Data in this exercise
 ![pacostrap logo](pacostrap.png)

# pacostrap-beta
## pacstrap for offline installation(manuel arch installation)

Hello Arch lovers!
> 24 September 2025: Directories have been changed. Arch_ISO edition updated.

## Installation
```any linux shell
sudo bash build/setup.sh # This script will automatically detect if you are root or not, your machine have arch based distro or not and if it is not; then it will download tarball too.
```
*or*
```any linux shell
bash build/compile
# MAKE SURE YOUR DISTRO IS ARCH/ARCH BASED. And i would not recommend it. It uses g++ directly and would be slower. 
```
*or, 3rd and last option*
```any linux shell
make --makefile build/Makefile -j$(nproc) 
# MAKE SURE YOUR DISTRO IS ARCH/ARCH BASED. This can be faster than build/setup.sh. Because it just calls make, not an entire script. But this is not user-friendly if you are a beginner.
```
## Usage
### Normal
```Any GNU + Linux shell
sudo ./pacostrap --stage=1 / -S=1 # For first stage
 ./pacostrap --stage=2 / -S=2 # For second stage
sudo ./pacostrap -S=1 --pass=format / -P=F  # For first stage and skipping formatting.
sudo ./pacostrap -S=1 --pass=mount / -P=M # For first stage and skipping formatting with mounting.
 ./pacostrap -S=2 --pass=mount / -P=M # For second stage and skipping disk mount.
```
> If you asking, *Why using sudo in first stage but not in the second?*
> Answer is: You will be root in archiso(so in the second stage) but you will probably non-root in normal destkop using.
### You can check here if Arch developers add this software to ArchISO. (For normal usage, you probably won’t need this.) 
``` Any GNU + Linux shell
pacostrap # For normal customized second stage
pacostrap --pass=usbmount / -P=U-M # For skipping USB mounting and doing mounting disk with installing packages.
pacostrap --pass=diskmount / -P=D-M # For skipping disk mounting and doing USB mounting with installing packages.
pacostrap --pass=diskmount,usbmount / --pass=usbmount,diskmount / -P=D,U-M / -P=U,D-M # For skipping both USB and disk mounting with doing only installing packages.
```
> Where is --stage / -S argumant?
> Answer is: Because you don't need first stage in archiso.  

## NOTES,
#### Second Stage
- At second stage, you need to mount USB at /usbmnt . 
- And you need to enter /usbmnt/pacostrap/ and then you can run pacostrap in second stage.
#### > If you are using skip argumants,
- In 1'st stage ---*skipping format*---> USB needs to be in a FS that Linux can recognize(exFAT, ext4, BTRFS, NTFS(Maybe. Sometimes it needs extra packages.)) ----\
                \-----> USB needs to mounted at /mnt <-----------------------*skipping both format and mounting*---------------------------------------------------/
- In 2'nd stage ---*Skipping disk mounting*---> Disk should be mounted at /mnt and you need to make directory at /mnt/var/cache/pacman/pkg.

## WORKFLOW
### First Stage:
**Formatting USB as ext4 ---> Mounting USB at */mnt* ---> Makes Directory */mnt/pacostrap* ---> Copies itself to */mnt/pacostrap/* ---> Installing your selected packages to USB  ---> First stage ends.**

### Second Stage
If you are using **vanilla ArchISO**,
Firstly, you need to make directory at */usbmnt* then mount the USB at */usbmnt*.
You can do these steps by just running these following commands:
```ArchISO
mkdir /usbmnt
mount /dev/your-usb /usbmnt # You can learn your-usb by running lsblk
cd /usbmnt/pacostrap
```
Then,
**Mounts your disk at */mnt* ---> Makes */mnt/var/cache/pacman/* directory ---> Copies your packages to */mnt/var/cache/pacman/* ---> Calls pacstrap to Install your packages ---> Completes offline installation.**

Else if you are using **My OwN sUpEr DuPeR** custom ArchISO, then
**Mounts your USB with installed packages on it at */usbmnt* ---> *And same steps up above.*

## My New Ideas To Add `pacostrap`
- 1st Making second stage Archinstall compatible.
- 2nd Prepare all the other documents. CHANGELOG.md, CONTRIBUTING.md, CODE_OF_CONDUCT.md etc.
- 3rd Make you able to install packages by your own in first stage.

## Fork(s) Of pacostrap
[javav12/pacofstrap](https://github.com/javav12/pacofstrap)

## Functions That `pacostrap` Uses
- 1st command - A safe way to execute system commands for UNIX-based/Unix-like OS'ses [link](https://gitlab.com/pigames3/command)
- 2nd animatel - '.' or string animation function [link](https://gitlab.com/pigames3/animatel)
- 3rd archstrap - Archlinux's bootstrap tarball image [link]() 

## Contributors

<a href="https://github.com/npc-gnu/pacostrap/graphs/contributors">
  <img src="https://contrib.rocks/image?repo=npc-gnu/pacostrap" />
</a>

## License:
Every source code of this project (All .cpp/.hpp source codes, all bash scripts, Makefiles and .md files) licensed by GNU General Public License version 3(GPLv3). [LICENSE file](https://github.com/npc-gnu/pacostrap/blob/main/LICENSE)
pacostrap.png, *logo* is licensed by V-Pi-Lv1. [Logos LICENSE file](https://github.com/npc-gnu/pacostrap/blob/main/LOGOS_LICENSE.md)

--

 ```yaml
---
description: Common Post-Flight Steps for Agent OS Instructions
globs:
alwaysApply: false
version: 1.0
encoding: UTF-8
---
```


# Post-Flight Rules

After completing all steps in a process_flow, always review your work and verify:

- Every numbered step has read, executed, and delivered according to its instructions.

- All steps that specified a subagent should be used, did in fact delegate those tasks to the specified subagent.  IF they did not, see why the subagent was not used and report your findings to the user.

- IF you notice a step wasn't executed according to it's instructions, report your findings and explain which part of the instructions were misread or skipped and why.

Task to carry out
Where a line in the records above holds the string "mounted", it counts toward the total; give that total alone.

Answer for this exercise
2